Construction Dispute Trends For 2023
Despite tough conditions caused by COVID-19, leading to a slowdown in construction activities and a significant impact on the global economy, the construction industry continues to grow and evolve. In parallel with growth and innovation, comes disputes.
There is an increasing welcomed focus on sustainability, with many countries making ambitious and public commitments to reduce their carbon footprint and achieve carbon neutrality. For example, Bahrain has pledged to become carbon net zero by 2060 and to reduce carbon emissions by 30% by 2035, whereas the United Kingdom and UAE have similarly committed to reaching carbon net zero by 2050.
The implementation of sustainable construction practices may give rise to disputes in:
- Renewable Energy: the implementation of solar panels or wind turbines on construction sites can often lead to disputes between construction companies, non-profit organisations as well as local communities. Typical issues include visual blight, landscape impact, noise pollution generated by the mechanical operation of wind turbine blades and concerns over the impact on animal migration.
- Recycled Materials: unlike traditional building materials - concrete, steel, and lumber – recycled materials can vary greatly in quality, making it difficult to ensure their suitability for construction projects. This can lead to disputes between construction companies and suppliers over product quality, reliability, and performance.
- Interpretation of Sustainability Standards: there are several international and regional sustainability standards, such as the Leadership in Energy and Environmental Design (LEED) and the Global Sustainability Assessment System (GSAS), but there is a lack of clear guidelines as to how these standards should be applied in the construction industry. Ambiguity over the interpretation of sustainable standards and / or the implementation of sustainable construction practices may lead to disputes.
Cashflow remains king: the financial stability of contractors and their supply chains is critical to the success of construction projects. Contracting in the Middle East is commonly on a back-to-back or pay when paid basis.
When payment flow is paused or stopped at any stage, there are huge ramifications for the entire project:
- Incomplete Works: the most common consequence of a contractor facing insolvency is an inability to complete the work as contracted. This is likely to result in additional costs and delays for the employer who may need to find a new contractor to complete the remaining works. Moreover, the new contractor may need to spend extra time and resources to understand the project's specifications and requirements adding to the cost and time needed to complete the works.
- Liability Issues: an insolvent contractor may not have sufficient funds to pay for any damage caused to the property or to third parties.
- Contract Termination: an insolvency event may trigger termination due to the contractor's inability to complete works or due to liability issues. Such disputes can be complicated and difficult to resolve and are likely to lead to further delays and financial losses for an employer.
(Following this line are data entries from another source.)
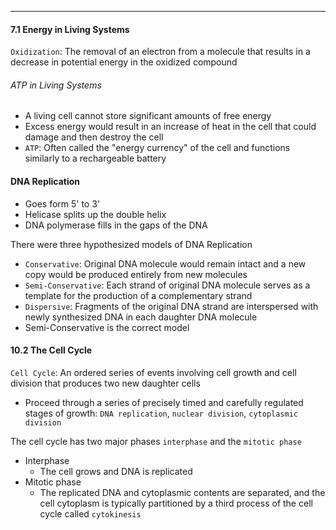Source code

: ***
#### 7.1 Energy in Living Systems
`Oxidization`: The removal of an electron from a molecule that results in a decrease in potential energy in the oxidized compound

###### ATP in Living Systems
* A living cell cannot store significant amounts of free energy
* Excess energy would result in an increase of heat in the cell that could damage and then destroy the cell
* `ATP`: Often called the "energy currency" of the cell and functions similarly to a rechargeable battery


#### DNA Replication
* Goes form 5' to 3' 
* Helicase splits up the double helix
* DNA polymerase fills in the gaps of the DNA

There were three hypothesized models of DNA Replication
* `Conservative`: Original DNA molecule would remain intact and a new copy would be produced entirely from new molecules
* `Semi-Conservative`: Each strand of original DNA molecule serves as a template for the production of a complementary strand
* `Dispersive`: Fragments of the original DNA strand are interspersed with newly synthesized DNA in each daughter DNA molecule
* Semi-Conservative is the correct model

#### 10.2 The Cell Cycle
`Cell Cycle`: An ordered series of events involving cell growth and cell division that produces two new daughter cells
* Proceed through a series of precisely timed and carefully regulated stages of growth: `DNA replication`, `nuclear division`, `cytoplasmic division`

The cell cycle has two major phases `interphase` and the `mitotic phase`
* Interphase
	* The cell grows and DNA is replicated
* Mitotic phase
	* The replicated DNA and cytoplasmic contents are separated, and the cell cytoplasm is typically partitioned by a third process of the cell cycle called `cytokinesis`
Whilst these innovative and world-leading projects will bring significant benefits, their size and scale may give rise to disputes due to:
- Complex contracts: Gigaprojects often involve complex contracts which typically outline the scope of the project, the timelines, and the compensation due for work performed and/or materials supplied. If the contract is it not well defined and / or difficult to interpret, disputes between owners, contractors and subcontractors may arise.
- Lack of coordination: with multiple contractors and stakeholders involved in a gigaproject, any lack of or gaps in coordination or interfacing will lead to disputes over responsibilities and obligations.
- Cost overruns: there are multiple factors that contribute to cost overruns in large scale infrastructure projects. As well changes to the project's scope, design or additional work, gigaprojects are susceptible to all of the risk factors above.
As the world emerges from the COVID-19 pandemic, many countries have eased restrictions put in place to curb the spread of the virus. However, COVID-19 continues to impact the industry through delays to project completion, changing contract conditions, payment disputes, supply chain disruption and force majeure claims.
How to mitigate the risk of a dispute?
There are several steps that stakeholders can take in order to mitigate the risk of disputes including:
- Utilising technology to streamline communication and collaboration between stakeholders.
- Staying constantly vigilant of any potential claims and give the earliest possible notice in order to prevent the disputes from escalating.
- Taking a proactive approach to risk management by identifying and addressing potential risks before they can escalate into disputes.
- Avoiding advancing unmeritorious claims or positions that may lead to disputes.
- Considering alternative project delivery methods.
- Pre-purchasing materials, especially long-lead items to help ensure that the necessary materials are available when needed as well as reducing the potential for delays which could give rise to disputes.
- Adopting a collaborative approach instead of an adversarial approach to project management.